*What the task requires*
Your answer should be only the lines below from the one with "last token position." to the one with "sometimes degenerate text.", repeated exactly, ends included.

*Dataset entries*

....

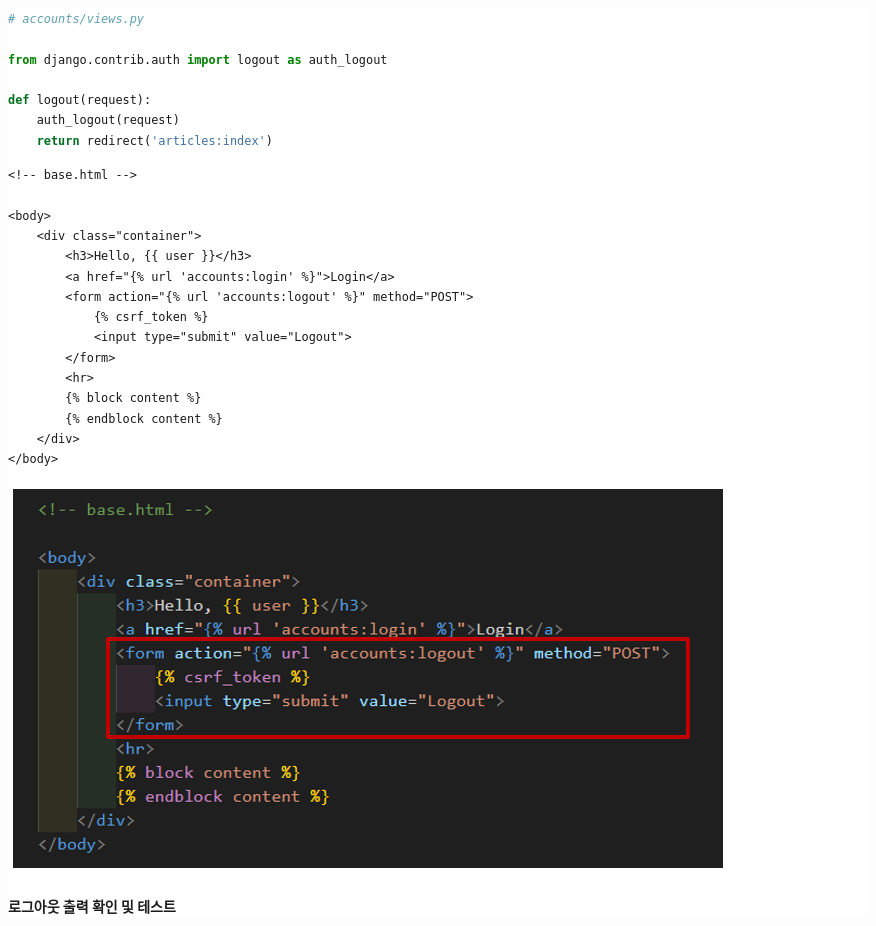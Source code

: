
 ```python
# accounts/views.py

from django.contrib.auth import logout as auth_logout

def logout(request):
	auth_logout(request)
	return redirect('articles:index')
```

```django
<!-- base.html -->

<body>
	<div class="container">
		<h3>Hello, {{ user }}</h3>
		<a href="{% url 'accounts:login' %}">Login</a>
		<form action="{% url 'accounts:logout' %}" method="POST">
			{% csrf_token %}
			<input type="submit" value="Logout">
		</form>
		<hr>
		{% block content %}
		{% endblock content %}
	</div>
</body>

```

![](assets/10.%20로그인에%20대한%20이해-6.png)

#### 로그아웃 출력 확인 및 테스트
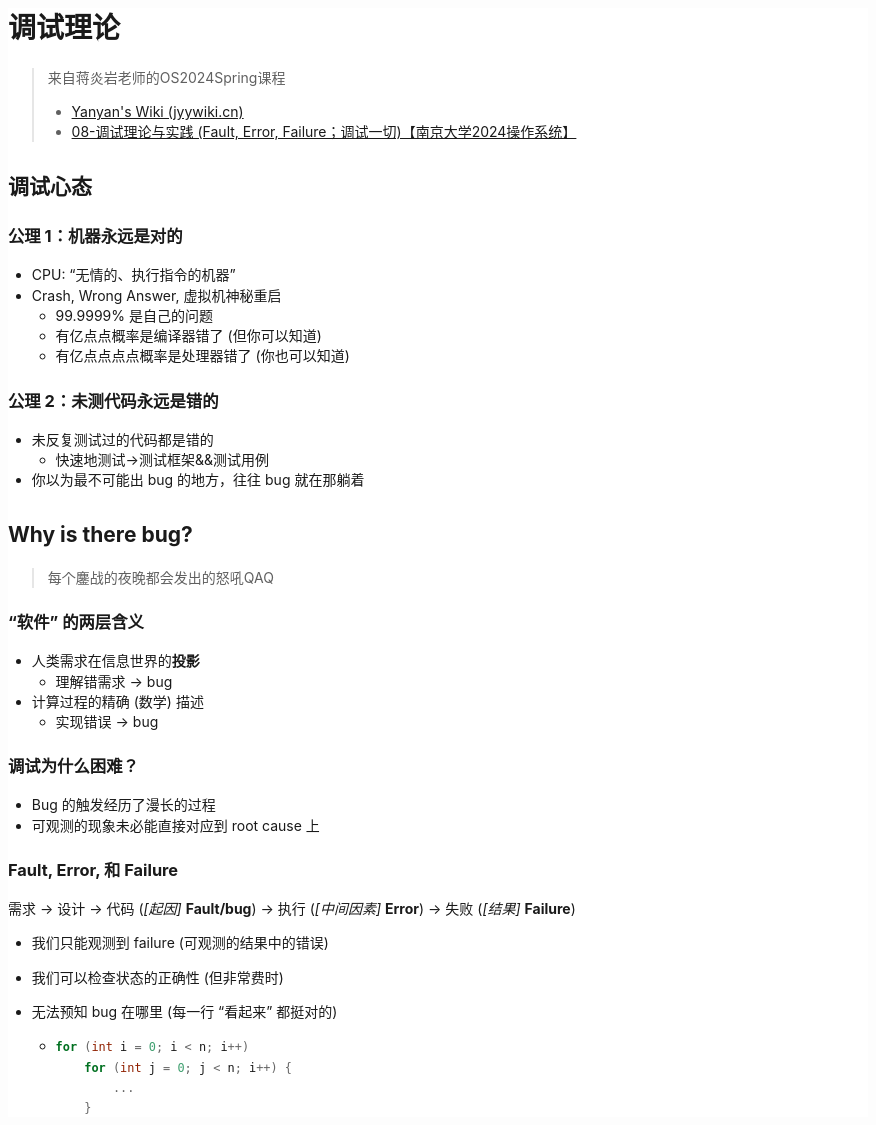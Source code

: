 # 调试理论

> 来自蒋炎岩老师的OS2024Spring课程
>
> - [Yanyan's Wiki (jyywiki.cn)](https://jyywiki.cn/OS/2024/lect8.md)
> - [08-调试理论与实践 \(Fault, Error, Failure；调试一切\)【南京大学2024操作系统】](https://www.bilibili.com/video/BV16p421U7fk)

## 调试心态

### 公理 1：**机器永远是对的**

- CPU: “无情的、执行指令的机器”
- Crash, Wrong Answer, 虚拟机神秘重启
  - 99.9999% 是自己的问题
  - 有亿点点概率是编译器错了 (但你可以知道)
  - 有亿点点点点概率是处理器错了 (你也可以知道)

### 公理 2：**未测代码永远是错的**

- 未反复测试过的代码都是错的
  - 快速地测试→测试框架&&测试用例
- 你以为最不可能出 bug 的地方，往往 bug 就在那躺着

## Why is there bug?

> 每个鏖战的夜晚都会发出的怒吼QAQ

### “软件” 的两层含义

- 人类需求在信息世界的**投影**
  - 理解错需求 → bug
- 计算过程的精确 (数学) 描述
  - 实现错误 → bug

### 调试为什么困难？

- Bug 的触发经历了漫长的过程
- 可观测的现象未必能直接对应到 root cause 上

### Fault, Error, 和 Failure

需求 → 设计 → 代码 (*[起因]* **Fault/bug**) → 执行 (*[中间因素]* **Error**) → 失败 (*[结果]* **Failure**)

- 我们只能观测到 failure (可观测的结果中的错误)

- 我们可以检查状态的正确性 (但非常费时)

- 无法预知 bug 在哪里 (每一行 “看起来” 都挺对的)

  - ```c
    for (int i = 0; i < n; i++)    
        for (int j = 0; j < n; i++) {
            ...    
        } 
    ```
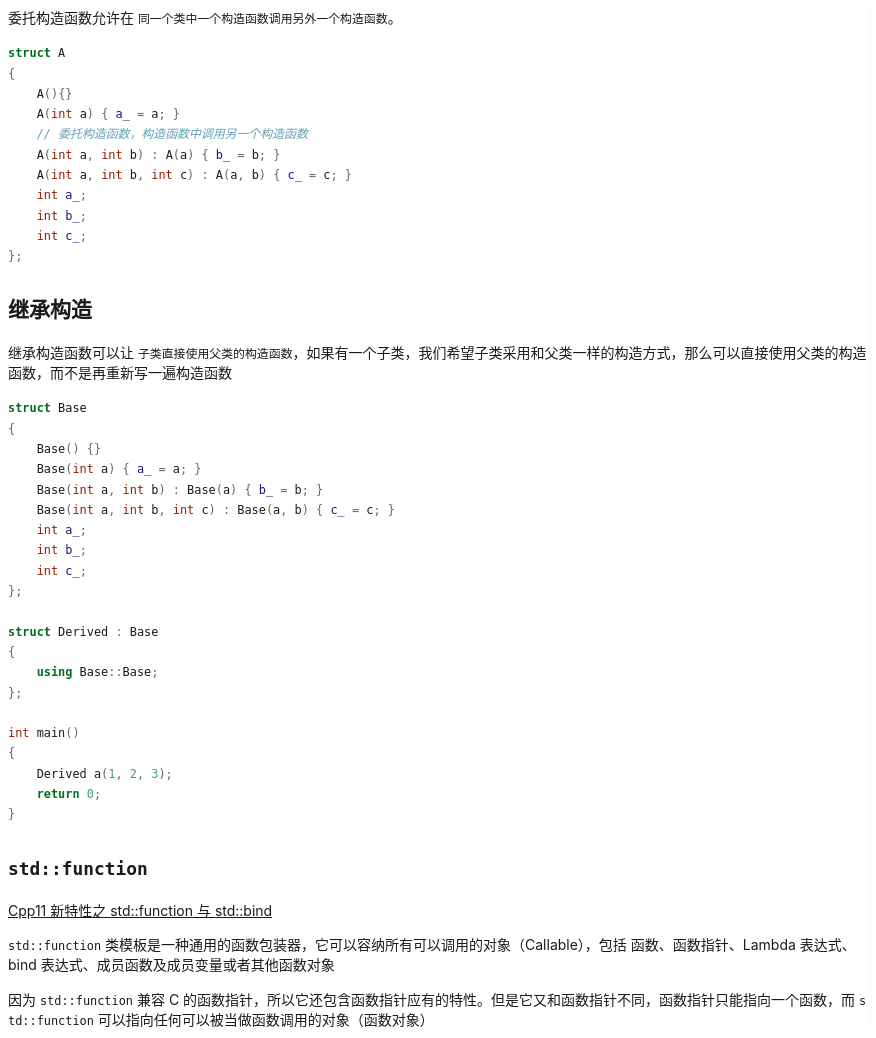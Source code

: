 委托构造函数允许在 `同一个类中一个构造函数调用另外一个构造函数`。

```cpp
struct A
{
    A(){}
    A(int a) { a_ = a; }
    // 委托构造函数，构造函数中调用另一个构造函数
    A(int a, int b) : A(a) { b_ = b; }
    A(int a, int b, int c) : A(a, b) { c_ = c; }
    int a_;
    int b_;
    int c_;
};
```

## 继承构造

继承构造函数可以让 `子类直接使用父类的构造函数`，如果有一个子类，我们希望子类采用和父类一样的构造方式，那么可以直接使用父类的构造函数，而不是再重新写一遍构造函数

```cpp
struct Base
{
    Base() {}
    Base(int a) { a_ = a; }
    Base(int a, int b) : Base(a) { b_ = b; }
    Base(int a, int b, int c) : Base(a, b) { c_ = c; }
    int a_;
    int b_;
    int c_;
};

struct Derived : Base
{
    using Base::Base;
};

int main()
{
    Derived a(1, 2, 3);
    return 0;
}

```

## `std::function`

[Cpp11 新特性之 std::function 与 std::bind](https://www.jianshu.com/p/e396c1aab4b0)

`std::function` 类模板是一种通用的函数包装器，它可以容纳所有可以调用的对象（Callable），包括 函数、函数指针、Lambda 表达式、bind 表达式、成员函数及成员变量或者其他函数对象

因为 `std::function` 兼容 C 的函数指针，所以它还包含函数指针应有的特性。但是它又和函数指针不同，函数指针只能指向一个函数，而 `std::function` 可以指向任何可以被当做函数调用的对象（函数对象）
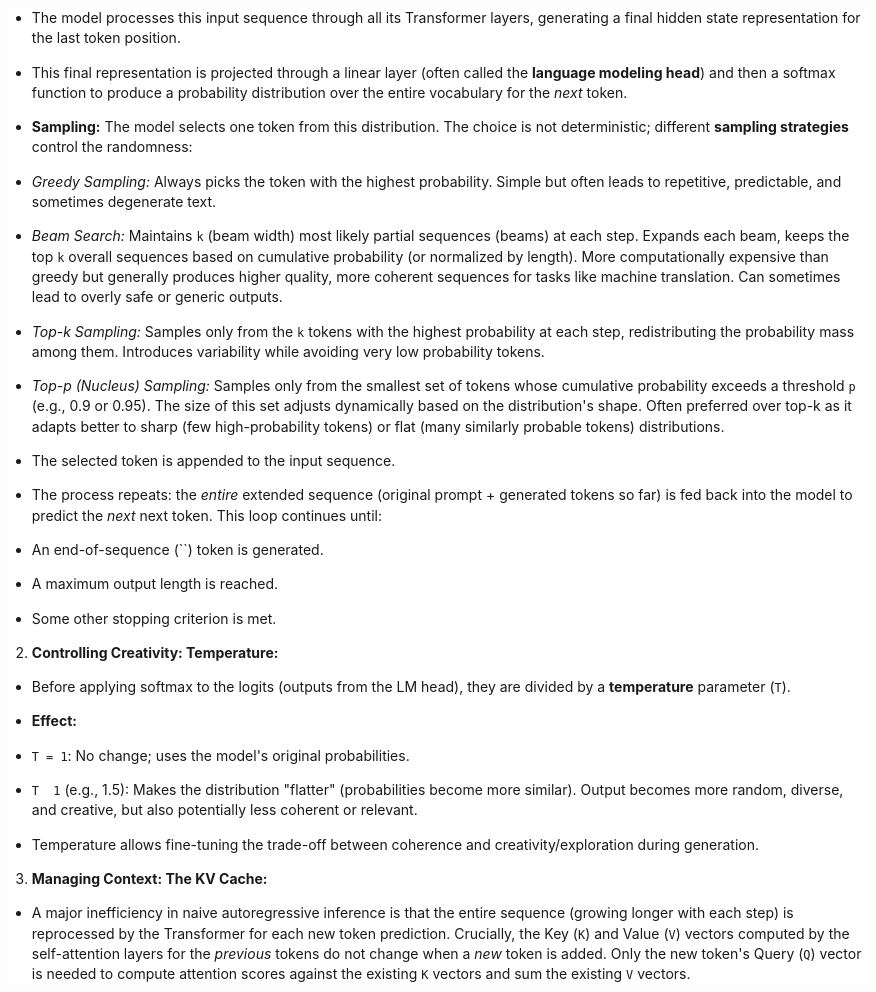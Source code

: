 *   The model processes this input sequence through all its Transformer layers, generating a final hidden state representation for the last token position.

*   This final representation is projected through a linear layer (often called the **language modeling head**) and then a softmax function to produce a probability distribution over the entire vocabulary for the *next* token.

*   **Sampling:** The model selects one token from this distribution. The choice is not deterministic; different **sampling strategies** control the randomness:

*   *Greedy Sampling:* Always picks the token with the highest probability. Simple but often leads to repetitive, predictable, and sometimes degenerate text.

*   *Beam Search:* Maintains `k` (beam width) most likely partial sequences (beams) at each step. Expands each beam, keeps the top `k` overall sequences based on cumulative probability (or normalized by length). More computationally expensive than greedy but generally produces higher quality, more coherent sequences for tasks like machine translation. Can sometimes lead to overly safe or generic outputs.

*   *Top-k Sampling:* Samples only from the `k` tokens with the highest probability at each step, redistributing the probability mass among them. Introduces variability while avoiding very low probability tokens.

*   *Top-p (Nucleus) Sampling:* Samples only from the smallest set of tokens whose cumulative probability exceeds a threshold `p` (e.g., 0.9 or 0.95). The size of this set adjusts dynamically based on the distribution's shape. Often preferred over top-k as it adapts better to sharp (few high-probability tokens) or flat (many similarly probable tokens) distributions.

*   The selected token is appended to the input sequence.

*   The process repeats: the *entire* extended sequence (original prompt + generated tokens so far) is fed back into the model to predict the *next* next token. This loop continues until:

*   An end-of-sequence (``) token is generated.

*   A maximum output length is reached.

*   Some other stopping criterion is met.

2.  **Controlling Creativity: Temperature:**

*   Before applying softmax to the logits (outputs from the LM head), they are divided by a **temperature** parameter (`T`).

*   **Effect:**

*   `T = 1`: No change; uses the model's original probabilities.

*   `T  1` (e.g., 1.5): Makes the distribution "flatter" (probabilities become more similar). Output becomes more random, diverse, and creative, but also potentially less coherent or relevant.

*   Temperature allows fine-tuning the trade-off between coherence and creativity/exploration during generation.

3.  **Managing Context: The KV Cache:**

*   A major inefficiency in naive autoregressive inference is that the entire sequence (growing longer with each step) is reprocessed by the Transformer for each new token prediction. Crucially, the Key (`K`) and Value (`V`) vectors computed by the self-attention layers for the *previous* tokens do not change when a *new* token is added. Only the new token's Query (`Q`) vector is needed to compute attention scores against the existing `K` vectors and sum the existing `V` vectors.
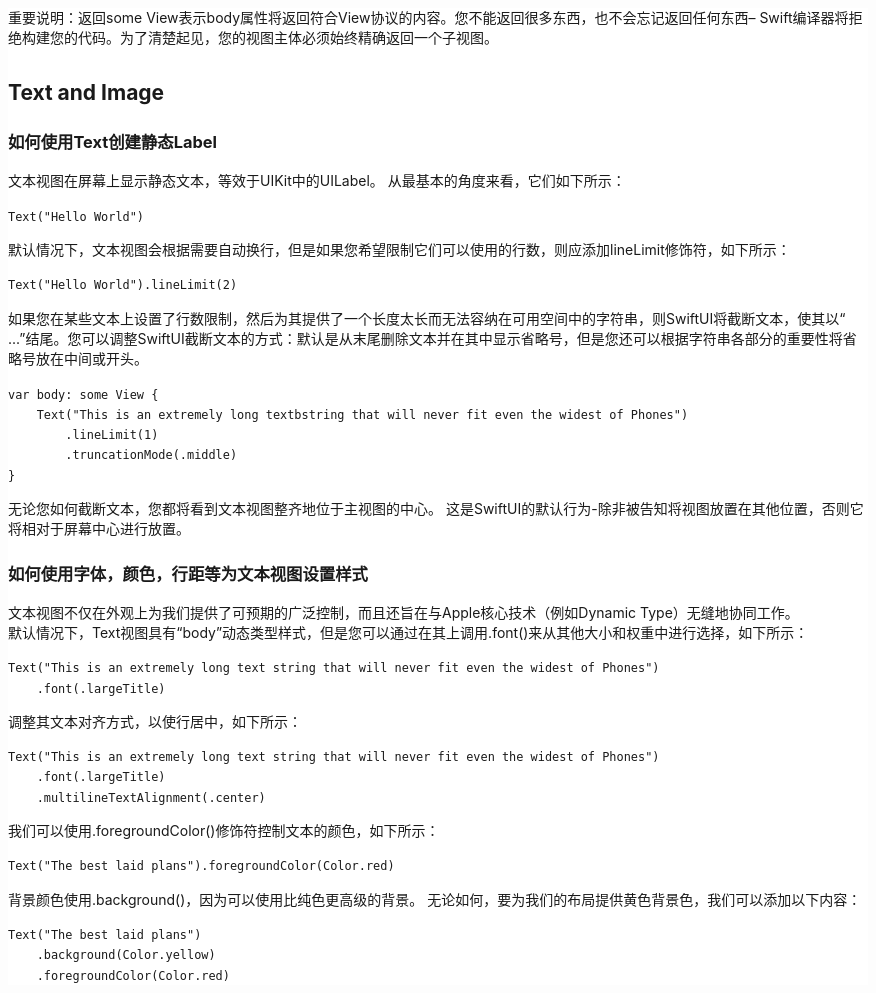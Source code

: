 

重要说明：返回some View表示body属性将返回符合View协议的内容。您不能返回很多东西，也不会忘记返回任何东西– Swift编译器将拒绝构建您的代码。为了清楚起见，您的视图主体必须始终精确返回一个子视图。

## Text and Image  

### 如何使用Text创建静态Label
文本视图在屏幕上显示静态文本，等效于UIKit中的UILabel。 从最基本的角度来看，它们如下所示：  
```
Text("Hello World")
```

默认情况下，文本视图会根据需要自动换行，但是如果您希望限制它们可以使用的行数，则应添加lineLimit修饰符，如下所示：  
```
Text("Hello World").lineLimit(2)
```

如果您在某些文本上设置了行数限制，然后为其提供了一个长度太长而无法容纳在可用空间中的字符串，则SwiftUI将截断文本，使其以“ ...”结尾。您可以调整SwiftUI截断文本的方式：默认是从末尾删除文本并在其中显示省略号，但是您还可以根据字符串各部分的重要性将省略号放在中间或开头。

```
var body: some View {
    Text("This is an extremely long textbstring that will never fit even the widest of Phones")
        .lineLimit(1)
        .truncationMode(.middle)
}
```

无论您如何截断文本，您都将看到文本视图整齐地位于主视图的中心。 这是SwiftUI的默认行为-除非被告知将视图放置在其他位置，否则它将相对于屏幕中心进行放置。

### 如何使用字体，颜色，行距等为文本视图设置样式

文本视图不仅在外观上为我们提供了可预期的广泛控制，而且还旨在与Apple核心技术（例如Dynamic Type）无缝地协同工作。  
默认情况下，Text视图具有“body”动态类型样式，但是您可以通过在其上调用.font()来从其他大小和权重中进行选择，如下所示：

```
Text("This is an extremely long text string that will never fit even the widest of Phones")
    .font(.largeTitle)
```

调整其文本对齐方式，以使行居中，如下所示：

```
Text("This is an extremely long text string that will never fit even the widest of Phones")
    .font(.largeTitle)
    .multilineTextAlignment(.center)
```

我们可以使用.foregroundColor()修饰符控制文本的颜色，如下所示：

```
Text("The best laid plans").foregroundColor(Color.red)

```

背景颜色使用.background()，因为可以使用比纯色更高级的背景。 无论如何，要为我们的布局提供黄色背景色，我们可以添加以下内容：

```
Text("The best laid plans")
    .background(Color.yellow)
    .foregroundColor(Color.red)
```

....

*The completed task*
: *   The model processes this input sequence through all its Transformer layers, generating a final hidden state representation for the last token position.

*   This final representation is projected through a linear layer (often called the **language modeling head**) and then a softmax function to produce a probability distribution over the entire vocabulary for the *next* token.

*   **Sampling:** The model selects one token from this distribution. The choice is not deterministic; different **sampling strategies** control the randomness:

*   *Greedy Sampling:* Always picks the token with the highest probability. Simple but often leads to repetitive, predictable, and sometimes degenerate text.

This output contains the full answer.